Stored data
··········

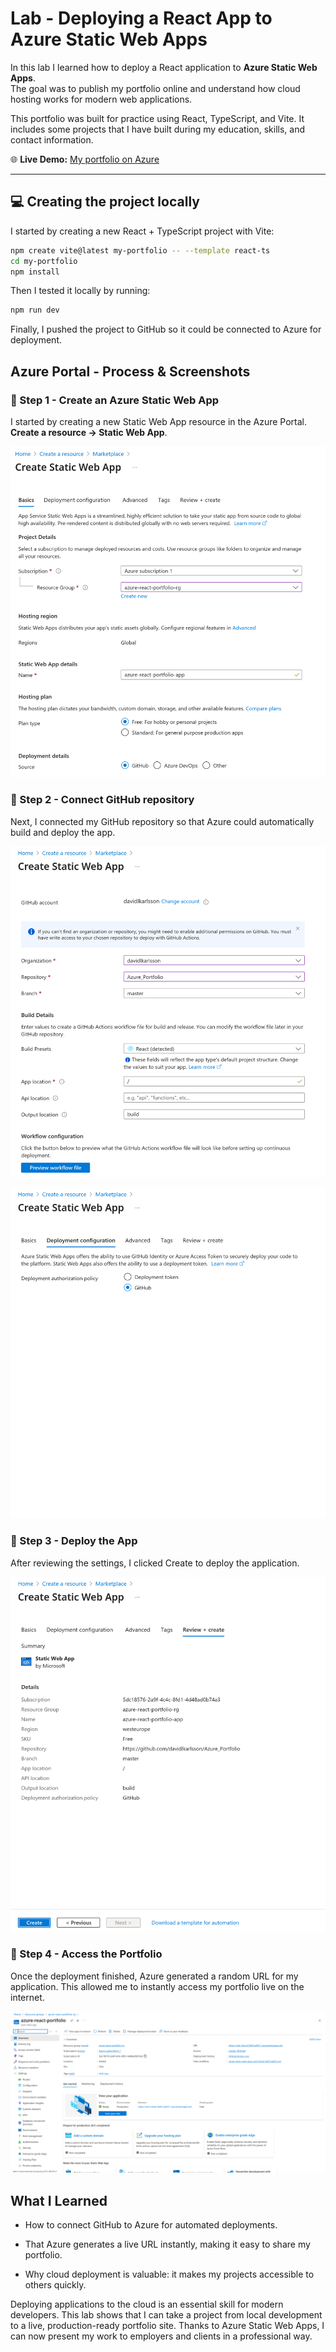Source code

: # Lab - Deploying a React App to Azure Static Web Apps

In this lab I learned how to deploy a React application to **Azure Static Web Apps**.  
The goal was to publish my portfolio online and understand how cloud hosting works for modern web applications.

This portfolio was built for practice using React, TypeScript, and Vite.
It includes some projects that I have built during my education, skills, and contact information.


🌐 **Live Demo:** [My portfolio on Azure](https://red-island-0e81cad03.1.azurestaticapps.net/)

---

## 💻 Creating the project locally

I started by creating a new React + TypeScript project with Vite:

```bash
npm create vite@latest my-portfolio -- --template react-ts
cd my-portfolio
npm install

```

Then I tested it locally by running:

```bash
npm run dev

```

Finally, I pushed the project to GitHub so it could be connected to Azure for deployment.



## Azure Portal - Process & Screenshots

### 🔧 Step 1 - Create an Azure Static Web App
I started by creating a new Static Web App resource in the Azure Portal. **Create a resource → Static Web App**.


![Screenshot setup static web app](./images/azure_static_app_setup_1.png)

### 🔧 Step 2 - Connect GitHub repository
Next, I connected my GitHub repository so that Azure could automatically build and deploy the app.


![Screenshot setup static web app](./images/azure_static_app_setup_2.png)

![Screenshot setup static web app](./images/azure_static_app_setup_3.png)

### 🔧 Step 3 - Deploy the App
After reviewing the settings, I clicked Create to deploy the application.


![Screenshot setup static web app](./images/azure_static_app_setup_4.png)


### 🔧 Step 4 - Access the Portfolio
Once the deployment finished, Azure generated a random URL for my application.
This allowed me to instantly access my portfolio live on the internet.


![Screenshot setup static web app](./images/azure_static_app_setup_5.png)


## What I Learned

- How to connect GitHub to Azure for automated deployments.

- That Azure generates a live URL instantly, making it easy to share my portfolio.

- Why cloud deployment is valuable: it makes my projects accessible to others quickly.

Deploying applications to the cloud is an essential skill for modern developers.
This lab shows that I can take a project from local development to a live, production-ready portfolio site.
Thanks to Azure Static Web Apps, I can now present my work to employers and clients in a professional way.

··········

### Your assignment
Would you reproduce the lines above, from the very first through the line containing "It includes some", exactly and without the pictures?

### Reply to the exercise
Source code

: # Lab - Deploying a React App to Azure Static Web Apps

In this lab I learned how to deploy a React application to **Azure Static Web Apps**.  
The goal was to publish my portfolio online and understand how cloud hosting works for modern web applications.

This portfolio was built for practice using React, TypeScript, and Vite.
It includes some projects that I have built during my education, skills, and contact information.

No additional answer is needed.